### Material for the task:
↓↓↓

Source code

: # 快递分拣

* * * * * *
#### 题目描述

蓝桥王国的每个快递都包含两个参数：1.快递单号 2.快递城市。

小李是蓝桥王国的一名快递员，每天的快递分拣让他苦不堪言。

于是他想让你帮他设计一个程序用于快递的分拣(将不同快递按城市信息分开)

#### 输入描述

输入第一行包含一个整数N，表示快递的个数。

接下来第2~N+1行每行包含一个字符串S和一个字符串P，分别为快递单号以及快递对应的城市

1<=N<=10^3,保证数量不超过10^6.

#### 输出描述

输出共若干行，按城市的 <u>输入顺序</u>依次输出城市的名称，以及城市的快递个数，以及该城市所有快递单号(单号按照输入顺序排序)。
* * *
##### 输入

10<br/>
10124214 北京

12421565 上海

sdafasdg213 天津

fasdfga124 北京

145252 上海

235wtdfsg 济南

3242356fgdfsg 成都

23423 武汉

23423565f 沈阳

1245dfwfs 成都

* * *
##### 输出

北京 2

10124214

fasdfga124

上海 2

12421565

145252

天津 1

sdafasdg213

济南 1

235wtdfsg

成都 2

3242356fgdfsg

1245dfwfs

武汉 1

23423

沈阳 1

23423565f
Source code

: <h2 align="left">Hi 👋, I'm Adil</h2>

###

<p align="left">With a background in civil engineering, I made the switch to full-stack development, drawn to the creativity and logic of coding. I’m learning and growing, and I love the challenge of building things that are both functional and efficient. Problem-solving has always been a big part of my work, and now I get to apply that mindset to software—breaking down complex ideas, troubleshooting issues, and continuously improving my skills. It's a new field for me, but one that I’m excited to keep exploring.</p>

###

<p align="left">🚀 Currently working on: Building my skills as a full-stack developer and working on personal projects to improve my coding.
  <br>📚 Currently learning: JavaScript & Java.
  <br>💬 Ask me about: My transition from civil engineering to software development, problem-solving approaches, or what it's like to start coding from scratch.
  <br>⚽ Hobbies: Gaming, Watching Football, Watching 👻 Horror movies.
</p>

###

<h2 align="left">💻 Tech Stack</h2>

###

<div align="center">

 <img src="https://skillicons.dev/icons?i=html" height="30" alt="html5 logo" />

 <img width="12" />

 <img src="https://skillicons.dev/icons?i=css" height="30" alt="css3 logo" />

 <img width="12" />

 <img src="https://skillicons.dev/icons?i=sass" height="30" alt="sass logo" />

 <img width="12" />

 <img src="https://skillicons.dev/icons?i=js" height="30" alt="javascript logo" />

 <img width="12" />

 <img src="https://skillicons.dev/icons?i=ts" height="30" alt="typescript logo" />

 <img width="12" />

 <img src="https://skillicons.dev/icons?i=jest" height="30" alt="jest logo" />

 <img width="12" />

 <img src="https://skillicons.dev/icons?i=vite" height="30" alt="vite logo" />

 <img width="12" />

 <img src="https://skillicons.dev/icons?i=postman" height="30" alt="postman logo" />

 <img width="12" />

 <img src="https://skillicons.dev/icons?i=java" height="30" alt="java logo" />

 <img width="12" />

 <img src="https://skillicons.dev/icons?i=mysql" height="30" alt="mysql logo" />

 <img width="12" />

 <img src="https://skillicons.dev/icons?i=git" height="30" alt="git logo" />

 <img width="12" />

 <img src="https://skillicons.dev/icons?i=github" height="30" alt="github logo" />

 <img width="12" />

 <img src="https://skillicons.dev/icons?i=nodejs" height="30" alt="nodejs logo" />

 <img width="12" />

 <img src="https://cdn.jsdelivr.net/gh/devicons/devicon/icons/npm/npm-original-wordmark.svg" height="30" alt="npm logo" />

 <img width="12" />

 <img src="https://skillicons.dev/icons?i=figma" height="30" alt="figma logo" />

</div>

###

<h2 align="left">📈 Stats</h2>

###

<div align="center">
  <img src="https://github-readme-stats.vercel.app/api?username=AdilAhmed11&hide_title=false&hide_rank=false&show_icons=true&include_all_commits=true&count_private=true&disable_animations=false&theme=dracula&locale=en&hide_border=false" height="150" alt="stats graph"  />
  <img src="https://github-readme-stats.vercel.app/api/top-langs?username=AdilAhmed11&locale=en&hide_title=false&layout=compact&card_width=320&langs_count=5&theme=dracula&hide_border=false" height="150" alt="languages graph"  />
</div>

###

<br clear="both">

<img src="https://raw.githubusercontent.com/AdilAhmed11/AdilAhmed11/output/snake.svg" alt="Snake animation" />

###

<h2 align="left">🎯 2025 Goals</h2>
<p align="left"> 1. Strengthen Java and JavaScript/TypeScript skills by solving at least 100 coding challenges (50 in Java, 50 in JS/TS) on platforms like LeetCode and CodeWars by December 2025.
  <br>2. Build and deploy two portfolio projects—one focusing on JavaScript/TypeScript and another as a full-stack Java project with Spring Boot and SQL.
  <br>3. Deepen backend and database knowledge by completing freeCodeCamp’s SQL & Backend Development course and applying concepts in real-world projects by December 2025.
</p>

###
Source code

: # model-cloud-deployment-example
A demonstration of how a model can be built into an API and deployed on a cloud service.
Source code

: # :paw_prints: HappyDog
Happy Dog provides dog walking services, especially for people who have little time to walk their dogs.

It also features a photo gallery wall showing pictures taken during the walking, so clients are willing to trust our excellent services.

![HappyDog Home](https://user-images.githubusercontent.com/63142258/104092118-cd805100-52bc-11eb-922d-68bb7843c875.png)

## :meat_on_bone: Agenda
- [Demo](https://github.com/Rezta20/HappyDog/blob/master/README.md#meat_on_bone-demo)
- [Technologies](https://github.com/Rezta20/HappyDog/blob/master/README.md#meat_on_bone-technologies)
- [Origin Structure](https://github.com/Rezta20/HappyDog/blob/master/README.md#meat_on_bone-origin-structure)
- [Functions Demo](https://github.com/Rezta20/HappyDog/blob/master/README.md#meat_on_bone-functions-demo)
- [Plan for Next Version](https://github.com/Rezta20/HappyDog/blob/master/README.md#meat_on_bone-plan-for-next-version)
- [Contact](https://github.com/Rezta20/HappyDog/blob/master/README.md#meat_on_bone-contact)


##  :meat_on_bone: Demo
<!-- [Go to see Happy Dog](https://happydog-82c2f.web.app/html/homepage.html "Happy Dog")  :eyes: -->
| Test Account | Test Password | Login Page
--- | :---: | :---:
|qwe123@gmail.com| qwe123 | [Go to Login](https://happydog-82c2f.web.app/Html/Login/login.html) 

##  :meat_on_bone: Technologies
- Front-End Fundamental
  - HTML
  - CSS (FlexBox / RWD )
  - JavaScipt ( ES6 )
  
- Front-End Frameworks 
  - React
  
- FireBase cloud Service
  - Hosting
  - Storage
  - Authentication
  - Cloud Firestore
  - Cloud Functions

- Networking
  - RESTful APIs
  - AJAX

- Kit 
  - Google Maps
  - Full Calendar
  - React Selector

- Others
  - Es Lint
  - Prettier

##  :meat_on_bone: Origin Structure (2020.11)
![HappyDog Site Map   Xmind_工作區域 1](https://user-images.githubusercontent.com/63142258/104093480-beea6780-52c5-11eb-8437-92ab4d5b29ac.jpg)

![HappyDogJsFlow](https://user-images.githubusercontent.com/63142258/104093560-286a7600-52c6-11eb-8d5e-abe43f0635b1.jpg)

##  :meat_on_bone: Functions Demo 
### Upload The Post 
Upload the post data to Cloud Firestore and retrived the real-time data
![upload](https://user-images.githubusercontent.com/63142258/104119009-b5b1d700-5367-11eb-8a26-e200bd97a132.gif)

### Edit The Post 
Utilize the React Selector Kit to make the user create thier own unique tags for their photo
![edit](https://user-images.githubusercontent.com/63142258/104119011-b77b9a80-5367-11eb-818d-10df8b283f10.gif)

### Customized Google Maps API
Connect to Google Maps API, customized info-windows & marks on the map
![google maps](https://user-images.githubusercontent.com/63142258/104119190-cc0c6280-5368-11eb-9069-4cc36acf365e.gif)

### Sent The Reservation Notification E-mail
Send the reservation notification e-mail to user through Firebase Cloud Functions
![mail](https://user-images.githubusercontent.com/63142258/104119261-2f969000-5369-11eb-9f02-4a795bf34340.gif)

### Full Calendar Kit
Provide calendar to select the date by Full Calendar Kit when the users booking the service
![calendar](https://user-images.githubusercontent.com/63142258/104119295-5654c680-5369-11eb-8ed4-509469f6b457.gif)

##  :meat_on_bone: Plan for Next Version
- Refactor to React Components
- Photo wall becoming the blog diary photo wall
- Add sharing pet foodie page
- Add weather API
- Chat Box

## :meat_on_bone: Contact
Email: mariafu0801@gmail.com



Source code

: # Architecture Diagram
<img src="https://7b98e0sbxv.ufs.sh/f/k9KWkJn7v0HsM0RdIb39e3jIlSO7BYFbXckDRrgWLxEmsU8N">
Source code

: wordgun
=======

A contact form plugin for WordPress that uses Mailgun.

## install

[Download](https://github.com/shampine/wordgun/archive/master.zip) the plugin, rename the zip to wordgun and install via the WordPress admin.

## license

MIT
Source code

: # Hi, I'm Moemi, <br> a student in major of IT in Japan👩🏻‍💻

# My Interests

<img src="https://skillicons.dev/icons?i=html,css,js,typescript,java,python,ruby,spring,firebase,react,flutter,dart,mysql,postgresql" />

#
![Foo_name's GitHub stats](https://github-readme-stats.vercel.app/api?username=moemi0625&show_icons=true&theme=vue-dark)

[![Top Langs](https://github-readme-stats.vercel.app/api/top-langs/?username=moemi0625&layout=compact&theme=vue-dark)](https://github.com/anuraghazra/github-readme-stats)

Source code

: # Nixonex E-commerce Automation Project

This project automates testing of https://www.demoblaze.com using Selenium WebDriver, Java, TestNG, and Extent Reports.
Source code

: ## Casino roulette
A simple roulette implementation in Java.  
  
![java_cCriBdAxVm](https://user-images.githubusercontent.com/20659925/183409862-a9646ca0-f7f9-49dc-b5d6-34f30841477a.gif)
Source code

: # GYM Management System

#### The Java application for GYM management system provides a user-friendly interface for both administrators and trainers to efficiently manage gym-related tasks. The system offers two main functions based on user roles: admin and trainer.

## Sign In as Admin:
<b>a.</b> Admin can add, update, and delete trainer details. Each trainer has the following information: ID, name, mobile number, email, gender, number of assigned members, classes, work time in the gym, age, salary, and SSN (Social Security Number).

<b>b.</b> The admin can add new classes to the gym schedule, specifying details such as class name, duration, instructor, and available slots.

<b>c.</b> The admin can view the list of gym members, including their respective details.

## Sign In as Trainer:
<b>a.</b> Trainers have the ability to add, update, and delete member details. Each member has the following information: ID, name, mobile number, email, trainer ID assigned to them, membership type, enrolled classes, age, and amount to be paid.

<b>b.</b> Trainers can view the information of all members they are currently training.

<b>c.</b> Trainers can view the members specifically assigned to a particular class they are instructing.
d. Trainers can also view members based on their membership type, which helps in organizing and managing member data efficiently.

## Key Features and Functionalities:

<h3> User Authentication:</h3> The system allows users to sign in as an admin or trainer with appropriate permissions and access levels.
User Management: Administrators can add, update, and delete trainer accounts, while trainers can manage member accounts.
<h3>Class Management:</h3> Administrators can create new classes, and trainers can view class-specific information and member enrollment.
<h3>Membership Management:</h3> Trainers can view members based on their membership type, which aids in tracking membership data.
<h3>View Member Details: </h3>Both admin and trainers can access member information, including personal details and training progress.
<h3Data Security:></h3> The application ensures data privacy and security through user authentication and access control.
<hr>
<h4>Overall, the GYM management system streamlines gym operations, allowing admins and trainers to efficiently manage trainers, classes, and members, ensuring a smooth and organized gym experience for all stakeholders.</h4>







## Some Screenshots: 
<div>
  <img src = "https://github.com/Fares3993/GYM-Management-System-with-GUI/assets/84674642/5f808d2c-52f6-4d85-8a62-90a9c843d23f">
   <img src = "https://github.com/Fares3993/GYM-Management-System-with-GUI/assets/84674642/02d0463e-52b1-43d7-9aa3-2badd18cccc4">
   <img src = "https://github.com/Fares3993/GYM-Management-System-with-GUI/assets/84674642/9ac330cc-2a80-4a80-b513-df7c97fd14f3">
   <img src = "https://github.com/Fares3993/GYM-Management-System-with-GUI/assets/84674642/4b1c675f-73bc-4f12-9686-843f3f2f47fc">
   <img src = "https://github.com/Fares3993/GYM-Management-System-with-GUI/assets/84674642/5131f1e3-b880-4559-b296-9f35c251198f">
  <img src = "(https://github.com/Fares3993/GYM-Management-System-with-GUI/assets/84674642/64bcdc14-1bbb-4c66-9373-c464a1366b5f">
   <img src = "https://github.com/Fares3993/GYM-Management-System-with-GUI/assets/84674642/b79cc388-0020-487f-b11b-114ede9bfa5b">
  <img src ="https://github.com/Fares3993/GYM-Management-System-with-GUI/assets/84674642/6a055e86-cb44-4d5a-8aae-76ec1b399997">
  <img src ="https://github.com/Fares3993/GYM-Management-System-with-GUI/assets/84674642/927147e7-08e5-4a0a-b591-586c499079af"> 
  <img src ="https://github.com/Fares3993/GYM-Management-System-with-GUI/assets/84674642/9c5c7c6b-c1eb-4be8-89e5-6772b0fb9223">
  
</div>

↑↑↑

From the listing above, return the lines starting at the one with "## Casino roulette" and ending at the one with "## Key Features", both kept, exactly as they appear and nothing more.

: ## Casino roulette
A simple roulette implementation in Java.  
  
![java_cCriBdAxVm](https://user-images.githubusercontent.com/20659925/183409862-a9646ca0-f7f9-49dc-b5d6-34f30841477a.gif)
Source code

: # GYM Management System

#### The Java application for GYM management system provides a user-friendly interface for both administrators and trainers to efficiently manage gym-related tasks. The system offers two main functions based on user roles: admin and trainer.

## Sign In as Admin:
<b>a.</b> Admin can add, update, and delete trainer details. Each trainer has the following information: ID, name, mobile number, email, gender, number of assigned members, classes, work time in the gym, age, salary, and SSN (Social Security Number).

<b>b.</b> The admin can add new classes to the gym schedule, specifying details such as class name, duration, instructor, and available slots.

<b>c.</b> The admin can view the list of gym members, including their respective details.

## Sign In as Trainer:
<b>a.</b> Trainers have the ability to add, update, and delete member details. Each member has the following information: ID, name, mobile number, email, trainer ID assigned to them, membership type, enrolled classes, age, and amount to be paid.

<b>b.</b> Trainers can view the information of all members they are currently training.

<b>c.</b> Trainers can view the members specifically assigned to a particular class they are instructing.
d. Trainers can also view members based on their membership type, which helps in organizing and managing member data efficiently.

## Key Features and Functionalities:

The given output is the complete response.